After the last televised Jan. 6 hearing, when the Select Committee detailed Trump’s silence as the insurrection unfolded, something changed again. Check out what the editorial board of the New York Post (previously a pro-Trump newspaper) wrote:
Here are a few excerpts:
As his followers stormed the Capitol, calling for his vice president to be hanged, President Donald Trump sat in his private dining room, watching TV, doing nothing.
For three hours, seven minutes.
And [Trump] was the only person who could stop what was happening. He was the only one the crowd was listening to. It was incitement by silence.
It’s up to the Justice Department to decide if this is a crime. But as a matter of principle, as a matter of character, Trump has proven himself unworthy to be this country’s chief executive again.
That is scorching hot.
The Wall Street Journal, another Murdoch-owned paper that has been among Trump’s most ardent defenders, ran this editorial:
Even Fox appears to be abandoning Trump. From the New York Times:
On July 22, as Mr. Trump was rallying supporters in Arizona and teasing the possibility of running for president in 2024, saying “We may have to do it again,” Fox News chose not to show the event — the same approach it has taken for nearly all of his rallies this year. Instead, the network aired Laura Ingraham’s interview with a possible rival for the 2024 Republican nomination, Gov. Ron DeSantis of Florida. It was the first of two prime-time interviews Fox aired with Mr. DeSantis in the span of five days; he appeared on Tucker Carlson’s show shortly after talking to Ms. Ingraham.
Rick Wilson, a former Republican operator who knows a thing or two about the GOP, said: “The titanic forces inside the gentry GOP, the money crowd, Fox, and the consultant class have set their hearts on DeSantis.”
These dynamics make it easier for insiders to come forward who, until now, may have been frightened into silence.
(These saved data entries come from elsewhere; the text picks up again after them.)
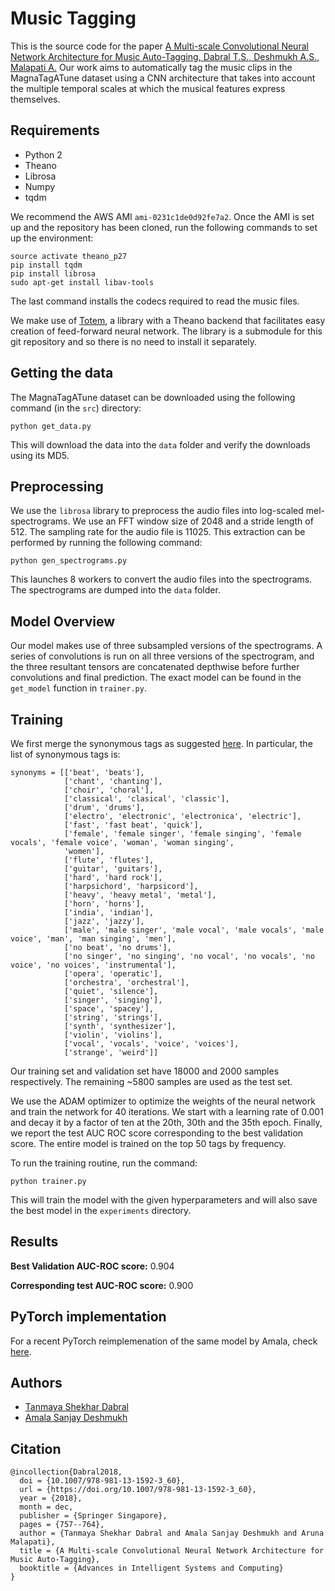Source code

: # Music Tagging

This is the source code for the paper [A Multi-scale Convolutional Neural Network Architecture for Music Auto-Tagging, Dabral T.S., Deshmukh A.S., Malapati A.](https://link.springer.com/chapter/10.1007/978-981-13-1592-3_60) Our work aims to automatically tag the music clips in the MagnaTagATune dataset using a CNN architecture that takes into account the multiple temporal scales at which the musical features express themselves.

## Requirements
- Python 2
- Theano
- Librosa
- Numpy
- tqdm

We recommend the AWS AMI `ami-0231c1de0d92fe7a2`. Once the AMI is set up and the repository has been cloned, run the following commands to set up the environment:

    source activate theano_p27
    pip install tqdm
    pip install librosa
    sudo apt-get install libav-tools

The last command installs the codecs required to read the music files.

We make use of [Totem](https://github.com/many-facedgod/Totem), a library with a Theano backend that facilitates easy creation of feed-forward neural network. The library is a submodule for this git repository and so there is no need to install it separately.

## Getting the data

The MagnaTagATune dataset can be downloaded using the following command (in the `src`) directory:

    python get_data.py

This will download the data into the `data` folder and verify the downloads using its MD5.

## Preprocessing

We use the `librosa` library to preprocess the audio files into log-scaled mel-spectrograms. We use an FFT window size of 2048 and a stride length of 512. The sampling rate for the audio file is 11025. This extraction can be performed by running the following command:

    python gen_spectrograms.py

This launches 8 workers to convert the audio files into the spectrograms. The spectrograms are dumped into the `data` folder.

## Model Overview

Our model makes use of three subsampled versions of the spectrograms. A series of convolutions is run on all three versions of the spectrogram, and the three resultant tensors are concatenated depthwise before further convolutions and final prediction. The exact model can be found in the `get_model` function in `trainer.py`. 

## Training

We first merge the synonymous tags as suggested [here](https://github.com/keunwoochoi/magnatagatune-list). In particular, the list of synonymous tags is:

    synonyms = [['beat', 'beats'],
                ['chant', 'chanting'],
                ['choir', 'choral'],
                ['classical', 'clasical', 'classic'],
                ['drum', 'drums'],
                ['electro', 'electronic', 'electronica', 'electric'],
                ['fast', 'fast beat', 'quick'],
                ['female', 'female singer', 'female singing', 'female vocals', 'female voice', 'woman', 'woman singing',
                'women'],
                ['flute', 'flutes'],
                ['guitar', 'guitars'],
                ['hard', 'hard rock'],
                ['harpsichord', 'harpsicord'],
                ['heavy', 'heavy metal', 'metal'],
                ['horn', 'horns'],
                ['india', 'indian'],
                ['jazz', 'jazzy'],
                ['male', 'male singer', 'male vocal', 'male vocals', 'male voice', 'man', 'man singing', 'men'],
                ['no beat', 'no drums'],
                ['no singer', 'no singing', 'no vocal', 'no vocals', 'no voice', 'no voices', 'instrumental'],
                ['opera', 'operatic'],
                ['orchestra', 'orchestral'],
                ['quiet', 'silence'],
                ['singer', 'singing'],
                ['space', 'spacey'],
                ['string', 'strings'],
                ['synth', 'synthesizer'],
                ['violin', 'violins'],
                ['vocal', 'vocals', 'voice', 'voices'],
                ['strange', 'weird']]

Our training set and validation set have 18000 and 2000 samples respectively. The remaining ~5800 samples are used as the test set.

We use the ADAM optimizer to optimize the weights of the neural network and train the network for 40 iterations. We start with a learning rate of 0.001 and decay it by a factor of ten at the 20th, 30th and the 35th epoch. Finally, we report the test AUC ROC score corresponding to the best validation score. The entire model is trained on the top 50 tags by frequency.

To run the training routine, run the command:

    python trainer.py

This will train the model with the given hyperparameters and will also save the best model in the `experiments` directory.

## Results

**Best Validation AUC-ROC score:** 0.904

**Corresponding test AUC-ROC score:** 0.900

## PyTorch implementation
For a recent PyTorch reimplemenation of the same model by Amala, check [here](https://github.com/amalad/Multi-Scale-Music-Tagger).

## Authors
- [Tanmaya Shekhar Dabral](https://github.com/many-facedgod)
- [Amala Sanjay Deshmukh](https://github.com/amalad)

## Citation
    @incollection{Dabral2018,
      doi = {10.1007/978-981-13-1592-3_60},
      url = {https://doi.org/10.1007/978-981-13-1592-3_60},
      year = {2018},
      month = dec,
      publisher = {Springer Singapore},
      pages = {757--764},
      author = {Tanmaya Shekhar Dabral and Amala Sanjay Deshmukh and Aruna Malapati},
      title = {A Multi-scale Convolutional Neural Network Architecture for Music Auto-Tagging},
      booktitle = {Advances in Intelligent Systems and Computing}
    }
If Trump is no longer the darling of the right-wing and no longer has as much power to hurt people, it’s easier for insiders to summon the courage to come forward and spill everything they know.
Doors have opened, new subpoenas have been issued, and the dam has begun to break.
As I explained in my FAQs, the more insiders who come forward and are willing to testify, the more solid the evidence and the stronger the case.
Question from a reader
Question: When (if ever) does doing nothing become criminal?
(The person was asking whether Trump can be held criminally liable for refusing to call off the violence on Jan. 6.)
Answer: A person can have criminal or legal liability when a person has a legal duty to act.
- A statute requires a person to act in a certain way.
- A contract requires a person to act in a certain way.
- Some special status relationship exists that creates a duty to act in a certain way (i.e. parental responsibilities).
- A voluntary assumption of care creates a duty to act in a certain way.
- The individual created the risk.
So the answer to whether Trump can be held criminally liable for refusing to act on Jan. 6 is yes (sort of) because he created the risk. (There are other crimes that Trump can be charged with of course, some easier to prove, some harder.)